Ferguson, who missed out on the opportunity to qualify for the World Championship, admitted that she didn’t do what her coach Henry Rolle expected of her, but she was still pleased to have secured the title.
“I wanted the time to be a little better. I guess you have to progress every time and use every race as a learning experience,” she said. “So I just have to go back to the drawing board in practice and try to put it all together for a much better showing this year.”
As the oldest member of the field at age 25, Ferguson said she was very pleased to have ran against the youngsters.
“I ran with some of them on the World Relays team, so I was proud to come out here and run with them again,” she said. “I am so proud of all of them because right now we need some more girls to step it up in our sprint events, so I’m happy to see that we still have a good crop of competitors to continue the legacy that has been left by the Golden Girls.”
Although her signature event is the 100m hurdles, Charlton has been making her presence felt in the century, running a season’s best of 11.37 in a collegiate meet in East Lansing, Michigan on May 17. So she too was glad to come home and test her skills against her local rivals.

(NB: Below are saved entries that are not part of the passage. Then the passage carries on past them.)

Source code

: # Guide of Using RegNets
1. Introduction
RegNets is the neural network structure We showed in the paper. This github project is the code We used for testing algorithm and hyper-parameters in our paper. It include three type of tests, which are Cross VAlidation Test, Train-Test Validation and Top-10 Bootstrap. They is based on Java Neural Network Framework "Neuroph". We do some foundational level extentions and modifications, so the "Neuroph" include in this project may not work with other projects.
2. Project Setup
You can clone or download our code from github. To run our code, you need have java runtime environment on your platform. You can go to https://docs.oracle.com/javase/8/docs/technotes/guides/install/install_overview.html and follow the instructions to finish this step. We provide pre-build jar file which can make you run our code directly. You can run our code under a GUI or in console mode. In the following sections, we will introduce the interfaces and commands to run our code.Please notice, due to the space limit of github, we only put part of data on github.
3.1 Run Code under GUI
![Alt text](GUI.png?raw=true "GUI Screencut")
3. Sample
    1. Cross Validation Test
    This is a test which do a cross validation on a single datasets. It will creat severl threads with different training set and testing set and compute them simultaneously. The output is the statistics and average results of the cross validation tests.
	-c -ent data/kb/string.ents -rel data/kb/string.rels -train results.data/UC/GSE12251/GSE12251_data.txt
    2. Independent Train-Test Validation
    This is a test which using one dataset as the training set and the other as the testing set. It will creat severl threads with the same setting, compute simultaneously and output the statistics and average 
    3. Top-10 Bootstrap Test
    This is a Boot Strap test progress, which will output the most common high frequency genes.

“I think the race went pretty good. I had a decent start, coming down to the end I started to fade and I tried to hold on as best as I could,” Charlton said. “The 100 metres was just something that I am doing on the side, but the hurdles is my main event. I broke the junior national record and dipped under it a few times, so I was very happy about that. That was one of my goals last year and after it didn’t happen, I was glad to get it this year in my first year as a senior athlete.”
And despite the fact that her performance in the hurdles wasn’t exactly what she anticipated, Charlton said she’s confident that she can go to Beijing and have a sensational showing in her debut at a major international event when she teams up with Brown for a 1-2 punch in the hurdles.